Then ASP.NET is probably the superior choice.
C# is a better language by far and the .NET runtime is a better runtime by far.
It only ever makes sense to use Python for data-science one-offs and munging if you have competency in Java/C#/etc. It's not a language well suited to application development.
I work mostly in Python and I like it. However, C# is a great, and for some reason underrated, language that is certainly better along a number of dimension.
I didn't downvote, but IMO it's only half true: C# and the runtime really are excellent. But the C# library ecosystem is much smaller than the Java, JavaScript, PHP, and Python ecosystems (and even Go/Rust for a lot of things), and there are even quite a few commercial (paid for) libraries! This may not matter for a particular project, but for me it's significant enough to not make C# a universal recommendation.
Hopefully it changes now that C# is open source, but for now it's quite a big downside.
Try rewriting your comment like an engineering discussion than an opinion piece: share that experience with specific details about things which worked better or worse, using enough detail for anyone else to be able to decide whether your environment is enough like their own to be applicable.
Since this is a Django thread, that could be covering things about, say, why you prefer .Net forms or trade offs from various ORMs.
I think C# is a quite respectable language so you could cover, say, why its typing is more productive than something like mypy or how package management compares.

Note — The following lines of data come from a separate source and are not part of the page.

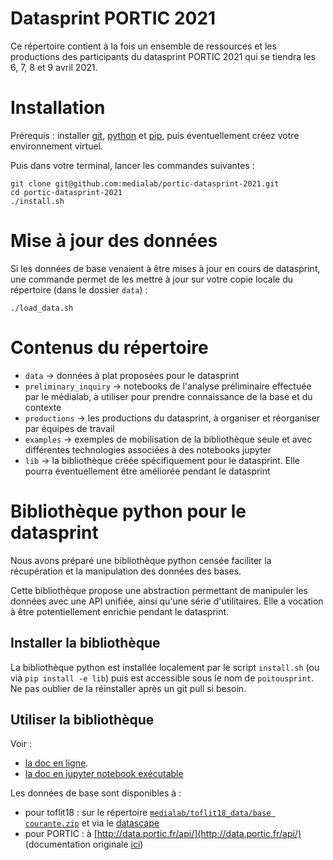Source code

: Datasprint PORTIC 2021
===

Ce répertoire contient à la fois un ensemble de ressources et les productions des participants du datasprint PORTIC 2021 qui se tiendra les 6, 7, 8 et 9 avril 2021.

# Installation

Prérequis : installer [git](https://git-scm.com/), [python](https://www.python.org/downloads/) et [pip](https://pypi.org/project/pip/), puis éventuellement créez votre environnement virtuel.

Puis dans votre terminal, lancer les commandes suivantes :

```
git clone git@github.com:medialab/portic-datasprint-2021.git
cd portic-datasprint-2021
./install.sh
```
# Mise à jour des données

Si les données de base venaient à être mises à jour en cours de datasprint, une commande permet de les mettre à jour sur votre copie locale du répertoire (dans le dossier `data`) :

```
./load_data.sh
```

# Contenus du répertoire

- `data` -> données à plat proposées pour le datasprint
- `preliminary_inquiry` -> notebooks de l'analyse préliminaire effectuée par le médialab, à utiliser pour prendre connaissance de la base et du contexte
- `productions` -> les productions du datasprint, à organiser et réorganiser par équipes de travail
- `examples` -> exemples de mobilisation de la bibliothèque seule et avec différentes technologies associées à des notebooks jupyter
- `lib` -> la bibliothèque créée spécifiquement pour le datasprint. Elle pourra éventuellement être améliorée pendant le datasprint

# Bibliothèque python pour le datasprint

Nous avons préparé une bibliothèque python censée faciliter la récupération et la manipulation des données des bases.

Cette bibliothèque propose une abstraction permettant de manipuler les données avec une API unifiée, ainsi qu'une série d'utilitaires. Elle a vocation à être potentiellement enrichie pendant le datasprint.


## Installer la bibliothèque

La bibliothèque python est installée localement par le script `install.sh` (ou via `pip install -e lib`) puis est accessible sous le nom de `poitousprint`.
Ne pas oublier de la réinstaller après un git pull si besoin.

## Utiliser la bibliothèque

Voir :

- [la doc en ligne](https://medialab.github.io/portic-datasprint-2021/).
- [la doc en jupyter notebook exécutable](https://github.com/medialab/portic-datasprint-2021/blob/main/documentation_lib.ipynb)


Les données de base sont disponibles à :

* pour toflit18 : sur le répertoire [`medialab/toflit18_data/base courante.zip`](https://github.com/medialab/toflit18_data/blob/master/base/bdd%20courante.csv.zip) et via le [datascape](http://toflit18.medialab.sciences-po.fr/#/home)
* pour PORTIC : à [http://data.portic.fr/api/](http://data.portic.fr/api/) (documentation originale [ici](https://gitlab.huma-num.fr/portic/porticapi))

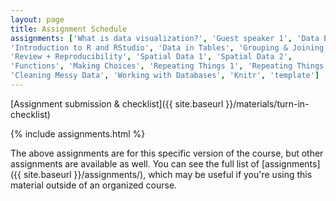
 ```yaml
---
layout: page
title: Assignment Schedule
assignments: ['What is data visualization?', 'Guest speaker 1', 'Data Entry and Storage',
'Introduction to R and RStudio', 'Data in Tables', 'Grouping & Joining Data', 'Data Visualization',
'Review + Reproducibility', 'Spatial Data 1', 'Spatial Data 2', 
'Functions', 'Making Choices', 'Repeating Things 1', 'Repeating Things 2',
'Cleaning Messy Data', 'Working with Databases', 'Knitr', 'template']
---
```



[Assignment submission & checklist]({{ site.baseurl }}/materials/turn-in-checklist)

{% include assignments.html %}

The above assignments are for this specific version of the course, but other
assignments are available as well. You can see the full list of
[assignments]({{ site.baseurl }}/assignments/), which may be useful if you're using this material
outside of an organized course.

<!-- Schedule Management
- Update the `assignments:` list with `title:` from `assignments/` files. 
- Add 'Template' to `assignments:` to view the course template from `docs/`. 
- The remaining content should be left AS IS.
-->
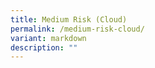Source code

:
 ```yaml
---
title: Medium Risk (Cloud)
permalink: /medium-risk-cloud/
variant: markdown
description: ""
---
```

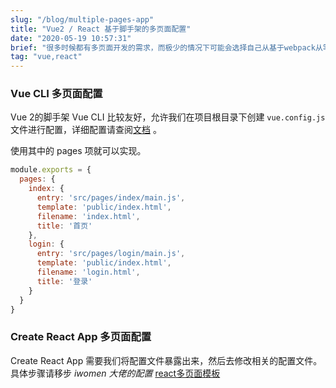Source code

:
 ```yaml
---
slug: "/blog/multiple-pages-app"
title: "Vue2 / React 基于脚手架的多页面配置"
date: "2020-05-19 10:57:31"
brief: "很多时候都有多页面开发的需求，而极少的情况下可能会选择自己从基于webpack从零开始搭建项目环境，更多时候我们会选择使用官方脚手架搭建，省去了自己繁琐的配置。但是脚手架默认是单页面配置，如何修改为多页面呢？"
tag: "vue,react"
---
```


### Vue CLI 多页面配置

Vue 2的脚手架 Vue CLI 比较友好，允许我们在项目根目录下创建 `vue.config.js` 文件进行配置，详细配置请查阅[文档](https://cli.vuejs.org/zh/config/#vue-config-js) 。

使用其中的 pages 项就可以实现。

```js
module.exports = {
  pages: {
    index: {
      entry: 'src/pages/index/main.js',
      template: 'public/index.html',
      filename: 'index.html',
      title: '首页'
    },
    login: {
      entry: 'src/pages/login/main.js',
      template: 'public/index.html',
      filename: 'login.html',
      title: '登录'
    }
  }
}
```



### Create React App 多页面配置

Create React App 需要我们将配置文件暴露出来，然后去修改相关的配置文件。具体步骤请移步 *iwomen 大佬的配置* [react多页面模板](https://github.com/iwowen/react-multi-template)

C# is a powerful language that is highly expressive, has a great type system, excellent compiler and great IDE, excellent async support, fast HTTP stack in standard library, blessed application development framework and object relational mapper, etc. Basically everything you could ask for in an ecosystem for developing a long-lived web application.
Python is a scripting language which is great for one-offs and has great data-science libraries but lacks static typing, poor IDE experience, slow runtime performance, poor portability because of it's reliance on FFI, poor long-term application maintenance track record, no blessed frameworks, competing and incompatible async solutions, etc.

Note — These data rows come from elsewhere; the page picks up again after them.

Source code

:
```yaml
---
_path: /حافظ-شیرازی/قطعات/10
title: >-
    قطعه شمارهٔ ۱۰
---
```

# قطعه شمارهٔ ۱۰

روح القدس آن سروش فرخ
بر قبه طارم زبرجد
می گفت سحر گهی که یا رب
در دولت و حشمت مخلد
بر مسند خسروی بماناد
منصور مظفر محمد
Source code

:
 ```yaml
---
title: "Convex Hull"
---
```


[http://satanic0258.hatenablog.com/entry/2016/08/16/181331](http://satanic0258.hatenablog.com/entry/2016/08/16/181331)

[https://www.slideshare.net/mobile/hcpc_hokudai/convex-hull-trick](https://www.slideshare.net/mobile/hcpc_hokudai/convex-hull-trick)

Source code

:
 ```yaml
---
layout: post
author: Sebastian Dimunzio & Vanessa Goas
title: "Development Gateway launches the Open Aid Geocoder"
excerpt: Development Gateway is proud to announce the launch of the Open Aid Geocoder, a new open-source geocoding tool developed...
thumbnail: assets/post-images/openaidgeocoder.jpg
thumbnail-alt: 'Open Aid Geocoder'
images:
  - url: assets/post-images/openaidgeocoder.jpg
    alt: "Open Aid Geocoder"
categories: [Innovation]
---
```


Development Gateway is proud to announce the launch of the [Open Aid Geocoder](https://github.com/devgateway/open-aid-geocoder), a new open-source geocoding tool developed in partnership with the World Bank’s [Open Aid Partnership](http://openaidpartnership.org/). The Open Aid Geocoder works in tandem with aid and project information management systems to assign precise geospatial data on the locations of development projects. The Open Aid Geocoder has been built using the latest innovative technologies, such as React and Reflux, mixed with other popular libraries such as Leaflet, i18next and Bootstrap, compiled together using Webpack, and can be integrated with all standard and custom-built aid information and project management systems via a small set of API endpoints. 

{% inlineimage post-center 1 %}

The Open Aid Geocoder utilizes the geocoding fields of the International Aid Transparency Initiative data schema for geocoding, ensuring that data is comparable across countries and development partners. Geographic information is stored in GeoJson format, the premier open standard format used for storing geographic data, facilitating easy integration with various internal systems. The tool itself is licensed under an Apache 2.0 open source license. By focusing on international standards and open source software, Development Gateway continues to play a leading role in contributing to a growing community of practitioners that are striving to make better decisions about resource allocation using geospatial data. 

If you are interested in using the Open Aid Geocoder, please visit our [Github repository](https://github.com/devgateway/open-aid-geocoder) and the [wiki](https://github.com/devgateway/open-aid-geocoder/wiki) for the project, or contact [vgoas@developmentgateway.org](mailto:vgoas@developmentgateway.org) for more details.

Tbh I don't think there is much contest. Yes you can write a bunch of Python quickly that will do something but if you already know C# which is much better suited for the task it's clearly a better choice.
Maybe but you should always ask for what, that's the main-point. Sometimes Java or even Javascript/Node is the best stack. Many many point's play into a decision for a web-stack, maybe he wants that "quickly", maybe he works in a C# shop and so on....
It only ever makes sense to use Python for data-science one-offs and munging if you have competency in Java/C#/etc. It's not a language well suited to application development.